Boudreaux sounded tentative.
“I know a lot of guys who’d sure enjoy doin’ business with ya.”
    “Ya brother-in-law brought me a load of shrimp just last Friday. You tell him things are fine—we got ’em on the run—not a peep out of ol’ Ben since last week.”
    “Shame about the Chief, though.”
    “Ah, he’s just another nigger likes his drugs. Bound to go down some time for somethin’.”
    Bingo,
Talba thought.
    Boudreaux was a pretty common name, so she didn’t go through the usual backgrounding process. If this was the guy who planted the drugs, he was probably a cop. She called the police department and asked for Mac Boudreaux. She was immediately put through.
    Smiling, she hung up.
    This was it. With luck she’d be at the house when the transaction occurred.

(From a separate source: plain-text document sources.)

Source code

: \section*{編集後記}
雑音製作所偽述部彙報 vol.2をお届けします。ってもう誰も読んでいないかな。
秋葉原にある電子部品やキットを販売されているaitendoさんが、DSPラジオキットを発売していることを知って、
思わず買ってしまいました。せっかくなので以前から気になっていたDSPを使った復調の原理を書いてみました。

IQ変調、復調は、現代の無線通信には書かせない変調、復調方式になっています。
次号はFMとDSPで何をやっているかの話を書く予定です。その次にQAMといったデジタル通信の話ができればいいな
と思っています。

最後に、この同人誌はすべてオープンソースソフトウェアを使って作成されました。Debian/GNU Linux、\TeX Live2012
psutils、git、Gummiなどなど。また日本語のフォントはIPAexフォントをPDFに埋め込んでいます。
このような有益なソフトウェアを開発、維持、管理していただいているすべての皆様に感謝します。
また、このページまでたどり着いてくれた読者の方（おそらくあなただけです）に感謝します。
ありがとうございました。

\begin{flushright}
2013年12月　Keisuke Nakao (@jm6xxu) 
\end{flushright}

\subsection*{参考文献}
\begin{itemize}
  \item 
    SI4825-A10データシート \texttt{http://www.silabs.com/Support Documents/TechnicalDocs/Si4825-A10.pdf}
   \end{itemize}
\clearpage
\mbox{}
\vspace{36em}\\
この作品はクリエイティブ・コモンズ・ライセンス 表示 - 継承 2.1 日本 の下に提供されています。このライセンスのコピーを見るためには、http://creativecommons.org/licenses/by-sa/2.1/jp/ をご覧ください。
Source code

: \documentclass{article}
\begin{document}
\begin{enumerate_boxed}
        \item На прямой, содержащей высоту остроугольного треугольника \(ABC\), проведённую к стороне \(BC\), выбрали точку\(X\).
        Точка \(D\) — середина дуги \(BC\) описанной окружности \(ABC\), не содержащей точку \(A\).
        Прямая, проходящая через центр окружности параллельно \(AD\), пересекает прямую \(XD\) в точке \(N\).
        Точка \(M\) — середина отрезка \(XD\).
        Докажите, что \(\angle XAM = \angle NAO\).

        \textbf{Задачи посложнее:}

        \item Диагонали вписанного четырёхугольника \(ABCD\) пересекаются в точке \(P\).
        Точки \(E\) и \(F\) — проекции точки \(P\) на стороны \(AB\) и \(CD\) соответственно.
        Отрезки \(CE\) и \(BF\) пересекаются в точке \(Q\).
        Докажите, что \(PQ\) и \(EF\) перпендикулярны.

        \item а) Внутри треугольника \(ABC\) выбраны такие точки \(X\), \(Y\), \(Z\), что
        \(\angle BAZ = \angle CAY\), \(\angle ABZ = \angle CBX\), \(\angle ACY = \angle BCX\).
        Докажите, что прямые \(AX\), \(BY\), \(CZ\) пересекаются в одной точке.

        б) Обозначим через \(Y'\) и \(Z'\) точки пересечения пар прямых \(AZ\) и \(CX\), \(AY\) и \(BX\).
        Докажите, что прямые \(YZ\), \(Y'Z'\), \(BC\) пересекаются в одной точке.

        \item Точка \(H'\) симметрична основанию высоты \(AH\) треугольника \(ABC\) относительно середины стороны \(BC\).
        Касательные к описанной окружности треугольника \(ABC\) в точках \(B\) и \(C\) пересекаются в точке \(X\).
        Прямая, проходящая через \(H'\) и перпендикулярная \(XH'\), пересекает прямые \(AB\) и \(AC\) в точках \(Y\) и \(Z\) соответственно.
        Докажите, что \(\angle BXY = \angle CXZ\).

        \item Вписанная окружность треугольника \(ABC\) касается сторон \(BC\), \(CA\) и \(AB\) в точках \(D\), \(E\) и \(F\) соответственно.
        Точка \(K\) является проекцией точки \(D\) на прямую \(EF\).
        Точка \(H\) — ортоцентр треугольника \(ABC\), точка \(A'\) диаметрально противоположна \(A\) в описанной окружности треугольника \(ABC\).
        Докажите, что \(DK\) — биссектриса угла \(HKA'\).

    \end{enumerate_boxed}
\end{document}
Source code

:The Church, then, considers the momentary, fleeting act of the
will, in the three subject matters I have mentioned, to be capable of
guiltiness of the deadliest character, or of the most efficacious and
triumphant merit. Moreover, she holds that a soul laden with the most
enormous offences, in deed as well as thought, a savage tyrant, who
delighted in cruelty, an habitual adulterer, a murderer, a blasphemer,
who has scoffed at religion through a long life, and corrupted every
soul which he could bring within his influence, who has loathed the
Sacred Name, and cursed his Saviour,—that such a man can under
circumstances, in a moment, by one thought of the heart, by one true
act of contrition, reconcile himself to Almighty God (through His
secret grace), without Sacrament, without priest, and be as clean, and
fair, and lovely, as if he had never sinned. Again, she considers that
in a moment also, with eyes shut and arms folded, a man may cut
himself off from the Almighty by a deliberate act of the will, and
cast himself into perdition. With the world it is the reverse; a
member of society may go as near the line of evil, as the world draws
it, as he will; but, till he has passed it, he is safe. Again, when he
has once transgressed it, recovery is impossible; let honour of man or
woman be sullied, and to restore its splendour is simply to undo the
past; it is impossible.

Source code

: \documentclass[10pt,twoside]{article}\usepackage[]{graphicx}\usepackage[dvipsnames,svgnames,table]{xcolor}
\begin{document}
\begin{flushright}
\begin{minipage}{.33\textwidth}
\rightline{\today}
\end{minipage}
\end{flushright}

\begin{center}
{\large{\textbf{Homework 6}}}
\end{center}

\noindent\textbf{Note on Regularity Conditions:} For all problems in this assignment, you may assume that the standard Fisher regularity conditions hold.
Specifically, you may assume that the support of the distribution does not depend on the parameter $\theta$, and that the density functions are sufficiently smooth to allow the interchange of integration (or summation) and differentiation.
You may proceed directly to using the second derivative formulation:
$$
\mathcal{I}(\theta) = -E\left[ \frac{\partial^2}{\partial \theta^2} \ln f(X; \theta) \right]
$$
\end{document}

    She absolutely couldn’t wait to tell Eddie.
    ***
    Eddie was half thinking of going home—nobody was in any kind of mood for business on Lundi Gras—but now he had to do Ms. Wallis’s work as well as his own. He was in his office wrestling the damn machine when she careened in, bouncing off the walls.
    “Eddie, we got him. I heard him on the speakerphone—promising to pay the guys who did it.”
    He looked at her over the top of his glasses. “They said they did it? On the phone?”
    “Well, not in those words.” She reported what the guy had said, and her subsequent confirmation that he was a cop. “With any luck, I can photograph Buddy paying them off. With my trusty spy phone.”
    “Ya ridin’ for a fall, Ms. Wallis. They catch ya, no tellin’ what they might do.”
    “Hey! Who’s the baroness? Catching me’s not in the cards.”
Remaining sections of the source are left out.